* DATA SUPPLIED *
::::::::

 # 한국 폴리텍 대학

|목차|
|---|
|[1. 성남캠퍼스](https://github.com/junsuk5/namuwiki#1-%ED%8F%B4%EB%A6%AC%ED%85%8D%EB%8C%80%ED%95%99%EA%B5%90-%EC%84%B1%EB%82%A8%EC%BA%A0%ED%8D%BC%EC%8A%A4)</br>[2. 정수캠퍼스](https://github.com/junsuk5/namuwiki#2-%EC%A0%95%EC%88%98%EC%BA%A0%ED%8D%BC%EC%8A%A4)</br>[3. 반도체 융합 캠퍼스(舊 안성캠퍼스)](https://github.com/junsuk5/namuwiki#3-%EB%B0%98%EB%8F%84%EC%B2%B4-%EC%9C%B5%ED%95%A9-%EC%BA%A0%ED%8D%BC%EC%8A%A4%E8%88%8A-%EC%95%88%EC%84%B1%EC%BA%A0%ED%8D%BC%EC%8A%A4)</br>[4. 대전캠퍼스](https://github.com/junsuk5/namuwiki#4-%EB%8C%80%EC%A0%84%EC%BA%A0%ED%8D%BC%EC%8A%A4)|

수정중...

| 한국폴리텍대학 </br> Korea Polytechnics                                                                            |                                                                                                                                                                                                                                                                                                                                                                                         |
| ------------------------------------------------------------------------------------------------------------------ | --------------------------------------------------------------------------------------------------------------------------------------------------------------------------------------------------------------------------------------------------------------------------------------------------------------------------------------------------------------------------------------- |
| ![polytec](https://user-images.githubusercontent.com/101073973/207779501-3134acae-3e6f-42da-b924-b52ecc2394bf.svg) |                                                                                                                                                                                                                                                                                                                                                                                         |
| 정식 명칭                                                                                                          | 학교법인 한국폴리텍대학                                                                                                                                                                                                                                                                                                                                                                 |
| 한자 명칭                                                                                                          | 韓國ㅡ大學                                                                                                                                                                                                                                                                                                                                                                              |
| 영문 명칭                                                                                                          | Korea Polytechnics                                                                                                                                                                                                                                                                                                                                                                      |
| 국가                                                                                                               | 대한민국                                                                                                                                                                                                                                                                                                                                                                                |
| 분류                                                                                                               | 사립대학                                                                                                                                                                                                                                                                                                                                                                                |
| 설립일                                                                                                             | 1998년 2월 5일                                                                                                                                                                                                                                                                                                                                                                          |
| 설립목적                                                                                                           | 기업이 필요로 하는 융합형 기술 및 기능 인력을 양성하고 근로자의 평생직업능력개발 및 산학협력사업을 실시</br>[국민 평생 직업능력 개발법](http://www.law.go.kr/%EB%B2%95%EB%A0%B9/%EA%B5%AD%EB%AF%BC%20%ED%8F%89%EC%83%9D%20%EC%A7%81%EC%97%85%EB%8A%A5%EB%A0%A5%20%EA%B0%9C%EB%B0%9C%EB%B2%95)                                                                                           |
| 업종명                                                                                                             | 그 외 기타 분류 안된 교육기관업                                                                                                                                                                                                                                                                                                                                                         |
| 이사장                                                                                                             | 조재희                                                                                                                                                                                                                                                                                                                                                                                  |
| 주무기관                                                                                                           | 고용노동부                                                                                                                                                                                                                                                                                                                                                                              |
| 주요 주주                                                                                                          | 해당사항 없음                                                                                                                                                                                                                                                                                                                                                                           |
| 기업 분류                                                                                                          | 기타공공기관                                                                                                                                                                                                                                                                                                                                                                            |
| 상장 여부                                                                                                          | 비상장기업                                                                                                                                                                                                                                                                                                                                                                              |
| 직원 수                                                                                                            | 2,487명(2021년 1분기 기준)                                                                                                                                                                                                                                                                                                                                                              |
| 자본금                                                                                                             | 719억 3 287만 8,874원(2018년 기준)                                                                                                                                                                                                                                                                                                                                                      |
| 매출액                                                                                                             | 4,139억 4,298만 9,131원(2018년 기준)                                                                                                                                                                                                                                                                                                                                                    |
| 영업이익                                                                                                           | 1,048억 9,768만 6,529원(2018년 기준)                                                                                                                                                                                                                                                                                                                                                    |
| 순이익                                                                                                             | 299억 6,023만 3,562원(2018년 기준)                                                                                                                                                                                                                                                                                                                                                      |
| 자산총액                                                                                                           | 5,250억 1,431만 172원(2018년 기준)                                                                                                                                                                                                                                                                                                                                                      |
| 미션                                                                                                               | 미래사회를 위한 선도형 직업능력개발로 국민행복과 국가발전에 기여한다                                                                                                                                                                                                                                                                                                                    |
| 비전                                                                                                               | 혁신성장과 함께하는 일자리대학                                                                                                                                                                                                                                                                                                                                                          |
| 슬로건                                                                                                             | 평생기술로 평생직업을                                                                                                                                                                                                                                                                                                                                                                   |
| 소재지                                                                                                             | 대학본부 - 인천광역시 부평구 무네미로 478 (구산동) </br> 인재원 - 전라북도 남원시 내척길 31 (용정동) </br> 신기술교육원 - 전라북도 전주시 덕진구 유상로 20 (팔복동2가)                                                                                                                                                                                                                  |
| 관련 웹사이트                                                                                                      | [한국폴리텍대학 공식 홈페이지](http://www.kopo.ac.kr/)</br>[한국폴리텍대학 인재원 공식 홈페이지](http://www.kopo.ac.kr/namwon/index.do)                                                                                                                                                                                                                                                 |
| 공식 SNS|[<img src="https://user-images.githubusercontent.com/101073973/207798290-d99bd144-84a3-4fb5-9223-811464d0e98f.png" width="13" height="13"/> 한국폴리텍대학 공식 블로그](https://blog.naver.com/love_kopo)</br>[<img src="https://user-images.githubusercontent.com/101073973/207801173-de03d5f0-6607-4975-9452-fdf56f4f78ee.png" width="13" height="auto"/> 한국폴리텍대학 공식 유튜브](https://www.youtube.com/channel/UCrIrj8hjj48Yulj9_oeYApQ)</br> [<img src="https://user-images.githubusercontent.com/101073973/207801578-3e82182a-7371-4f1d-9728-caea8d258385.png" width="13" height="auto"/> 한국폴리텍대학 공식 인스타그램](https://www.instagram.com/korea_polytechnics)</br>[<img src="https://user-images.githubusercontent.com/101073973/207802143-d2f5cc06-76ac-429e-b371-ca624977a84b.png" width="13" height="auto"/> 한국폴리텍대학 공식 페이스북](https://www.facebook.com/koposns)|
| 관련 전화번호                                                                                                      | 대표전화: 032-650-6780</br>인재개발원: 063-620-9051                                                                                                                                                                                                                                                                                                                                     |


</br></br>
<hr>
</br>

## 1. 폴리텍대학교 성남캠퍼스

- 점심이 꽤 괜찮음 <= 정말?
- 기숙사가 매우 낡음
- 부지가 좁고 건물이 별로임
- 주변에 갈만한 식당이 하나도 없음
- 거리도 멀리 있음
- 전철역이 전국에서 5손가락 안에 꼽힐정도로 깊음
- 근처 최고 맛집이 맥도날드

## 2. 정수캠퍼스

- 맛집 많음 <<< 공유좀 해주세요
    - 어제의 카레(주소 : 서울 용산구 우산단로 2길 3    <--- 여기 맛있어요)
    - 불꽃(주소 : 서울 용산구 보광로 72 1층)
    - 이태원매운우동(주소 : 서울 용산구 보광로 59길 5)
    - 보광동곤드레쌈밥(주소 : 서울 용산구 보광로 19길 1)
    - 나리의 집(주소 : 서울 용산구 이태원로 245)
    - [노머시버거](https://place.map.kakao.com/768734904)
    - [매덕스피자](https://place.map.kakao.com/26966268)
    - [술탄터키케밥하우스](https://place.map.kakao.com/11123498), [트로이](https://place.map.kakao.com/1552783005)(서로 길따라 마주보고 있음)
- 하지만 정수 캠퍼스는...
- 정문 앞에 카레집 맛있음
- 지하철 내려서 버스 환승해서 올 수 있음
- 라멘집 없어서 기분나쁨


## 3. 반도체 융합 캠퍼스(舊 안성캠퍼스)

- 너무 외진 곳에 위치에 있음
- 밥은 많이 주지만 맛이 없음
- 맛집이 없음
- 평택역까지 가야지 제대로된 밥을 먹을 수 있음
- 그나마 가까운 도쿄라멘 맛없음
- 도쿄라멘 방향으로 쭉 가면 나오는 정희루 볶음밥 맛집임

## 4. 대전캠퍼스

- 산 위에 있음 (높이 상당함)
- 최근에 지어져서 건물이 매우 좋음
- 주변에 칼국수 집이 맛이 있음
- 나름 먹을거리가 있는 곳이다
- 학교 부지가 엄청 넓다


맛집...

::::::::

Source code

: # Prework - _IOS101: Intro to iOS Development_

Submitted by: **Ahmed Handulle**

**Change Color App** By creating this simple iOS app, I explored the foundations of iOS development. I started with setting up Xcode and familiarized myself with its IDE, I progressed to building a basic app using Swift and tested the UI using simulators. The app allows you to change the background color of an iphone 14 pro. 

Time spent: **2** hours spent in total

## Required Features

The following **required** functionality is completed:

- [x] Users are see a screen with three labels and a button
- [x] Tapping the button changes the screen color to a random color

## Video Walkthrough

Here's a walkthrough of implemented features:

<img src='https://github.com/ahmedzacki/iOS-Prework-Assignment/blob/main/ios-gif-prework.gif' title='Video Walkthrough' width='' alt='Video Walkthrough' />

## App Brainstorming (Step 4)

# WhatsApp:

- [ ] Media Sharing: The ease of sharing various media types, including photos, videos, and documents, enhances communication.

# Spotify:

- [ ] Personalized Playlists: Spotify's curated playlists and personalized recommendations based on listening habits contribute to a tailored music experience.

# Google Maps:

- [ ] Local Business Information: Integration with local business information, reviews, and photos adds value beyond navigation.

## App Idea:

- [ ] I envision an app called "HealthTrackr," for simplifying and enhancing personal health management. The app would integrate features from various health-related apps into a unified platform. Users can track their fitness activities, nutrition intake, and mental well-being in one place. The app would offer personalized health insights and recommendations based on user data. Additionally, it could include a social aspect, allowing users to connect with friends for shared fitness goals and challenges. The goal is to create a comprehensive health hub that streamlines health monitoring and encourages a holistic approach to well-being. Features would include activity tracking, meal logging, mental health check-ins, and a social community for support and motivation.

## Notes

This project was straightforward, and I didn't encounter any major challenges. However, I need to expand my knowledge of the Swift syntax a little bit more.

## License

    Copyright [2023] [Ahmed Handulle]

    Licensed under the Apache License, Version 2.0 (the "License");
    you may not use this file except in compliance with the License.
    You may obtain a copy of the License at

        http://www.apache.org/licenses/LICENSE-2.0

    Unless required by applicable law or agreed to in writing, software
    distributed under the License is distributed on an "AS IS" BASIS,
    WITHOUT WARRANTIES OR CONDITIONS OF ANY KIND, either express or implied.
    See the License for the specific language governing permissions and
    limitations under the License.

::::::::

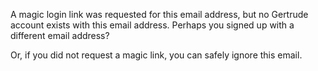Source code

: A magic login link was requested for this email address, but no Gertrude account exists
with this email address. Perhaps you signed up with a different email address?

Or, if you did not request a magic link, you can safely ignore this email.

::::::::

Go through the material above and return each line that holds the word "kakao".

    - [노머시버거](https://place.map.kakao.com/768734904)
    - [매덕스피자](https://place.map.kakao.com/26966268)
    - [술탄터키케밥하우스](https://place.map.kakao.com/11123498), [트로이](https://place.map.kakao.com/1552783005)(서로 길따라 마주보고 있음)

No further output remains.